What’s going to happen we get a warm weather they will appear for a week and drop out once the river gets too warm for them.


Sent from my iPad using Tapatalk


----------



## 1MoreKast (Mar 15, 2008)

You can actually have a field day right about now fishing some of the lower stretches on the rivers. A good mixed bag of species can be caught from steelhead to smallies, channel cats to walleye even. Get out there and fish, you might be surprised.


----------



## OptOutside440 (Feb 3, 2019)

Thanks everyone


----------



## HappySnag (Dec 20, 2007)

OptOutside440 said:


> Thanks everyone


it depend on water temperature.
i was geting them May 10 some years.
when the water is rising ,the fish is not going out to the lake ,she is going up the river,
heavy curent they go close to the bank-water rising,
water droping,they go to the lake direction ,in mittel of the river.


----------



## ngski (Aug 16, 2005)

HappySnag said:


> heavy curent they go close to the bank-water rising,
> water droping,they go to the lake direction ,in mittel of the river.

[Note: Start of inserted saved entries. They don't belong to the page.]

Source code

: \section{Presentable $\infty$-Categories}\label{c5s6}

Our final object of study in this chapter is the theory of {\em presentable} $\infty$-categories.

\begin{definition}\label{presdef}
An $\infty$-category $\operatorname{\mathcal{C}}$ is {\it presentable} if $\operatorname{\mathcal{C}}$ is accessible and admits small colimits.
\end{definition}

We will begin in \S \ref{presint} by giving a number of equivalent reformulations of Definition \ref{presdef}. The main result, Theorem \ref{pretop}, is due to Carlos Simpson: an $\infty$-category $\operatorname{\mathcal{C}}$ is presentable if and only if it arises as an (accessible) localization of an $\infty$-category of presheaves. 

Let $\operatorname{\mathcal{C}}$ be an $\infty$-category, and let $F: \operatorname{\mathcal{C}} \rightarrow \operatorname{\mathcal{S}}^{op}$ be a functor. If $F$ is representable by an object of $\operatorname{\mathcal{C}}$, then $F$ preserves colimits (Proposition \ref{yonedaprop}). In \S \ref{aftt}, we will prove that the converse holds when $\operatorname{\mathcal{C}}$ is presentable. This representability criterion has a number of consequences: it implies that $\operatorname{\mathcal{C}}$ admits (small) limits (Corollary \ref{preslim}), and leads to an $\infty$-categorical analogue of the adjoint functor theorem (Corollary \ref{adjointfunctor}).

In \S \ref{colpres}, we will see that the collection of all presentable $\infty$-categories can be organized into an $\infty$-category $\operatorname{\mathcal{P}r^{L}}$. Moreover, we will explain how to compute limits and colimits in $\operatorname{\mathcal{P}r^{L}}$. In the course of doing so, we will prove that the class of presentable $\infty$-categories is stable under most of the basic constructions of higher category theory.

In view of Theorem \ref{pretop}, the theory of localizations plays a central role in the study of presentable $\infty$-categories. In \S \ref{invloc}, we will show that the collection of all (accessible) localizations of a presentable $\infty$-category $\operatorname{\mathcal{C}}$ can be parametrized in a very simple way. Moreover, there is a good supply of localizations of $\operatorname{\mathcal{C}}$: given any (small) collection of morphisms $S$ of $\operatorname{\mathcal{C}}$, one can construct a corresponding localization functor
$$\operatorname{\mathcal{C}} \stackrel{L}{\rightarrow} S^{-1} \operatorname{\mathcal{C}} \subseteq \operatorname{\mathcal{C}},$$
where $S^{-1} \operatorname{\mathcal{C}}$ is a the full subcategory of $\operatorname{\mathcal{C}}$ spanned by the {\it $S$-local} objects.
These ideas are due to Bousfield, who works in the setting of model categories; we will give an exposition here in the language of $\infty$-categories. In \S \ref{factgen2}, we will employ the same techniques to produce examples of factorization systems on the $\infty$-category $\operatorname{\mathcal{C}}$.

Well a week of heavy current at 11000 my bring some to move in the river but that flow as well as other rivers that week were as high as I’ve seen in years, typically blow outs peak in a few days and start dropping. It took a while for the Grand to drop. Just observation I’m no fish expert, chrome will tolerate high flows but sediment and dirty water effects their migration. 

I still haven’t hooked into any drop backs on the grand or spawned out females. Fortunately the river temp is still cool so hopefully seeing one last push in the lower sections of the grand.

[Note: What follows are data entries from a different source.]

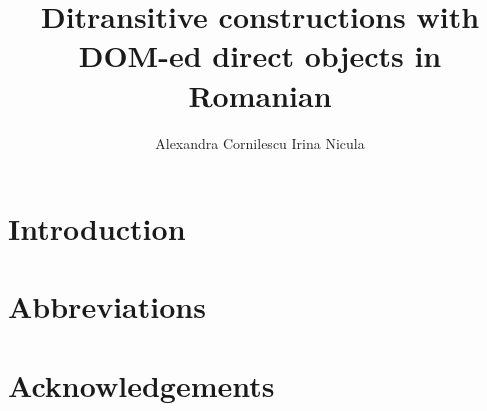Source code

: \documentclass[output=paper]{langsci/langscibook}
\author{Alexandra Cornilescu\affiliation{}\lastand 
Irina Nicula\affiliation{}}
\title{Ditransitive constructions with DOM-ed direct objects in Romanian}
\begin{document}
\section{Introduction}  
 
\section*{Abbreviations}
\section*{Acknowledgements}

\sloppy
\printbibliography[heading=subbibliography,notkeyword=this] 
\end{document}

Sent from my iPad using Tapatalk


----------



## rickerd (Jul 16, 2008)

I have only been catching dropbacks on Rocky for a week. And now numbers are hard to find. I got skunked before dark on Tuesday but missed one bump. The numbers of fish on Rocky have been decreasing since first week in April. If water temps stay below 65, there should still be a few around.

I caught 2 on Vermilion on Saturday. One female moving up to spawn and a male following. Average size fish 25 or 26 inches.
Rickerd


----------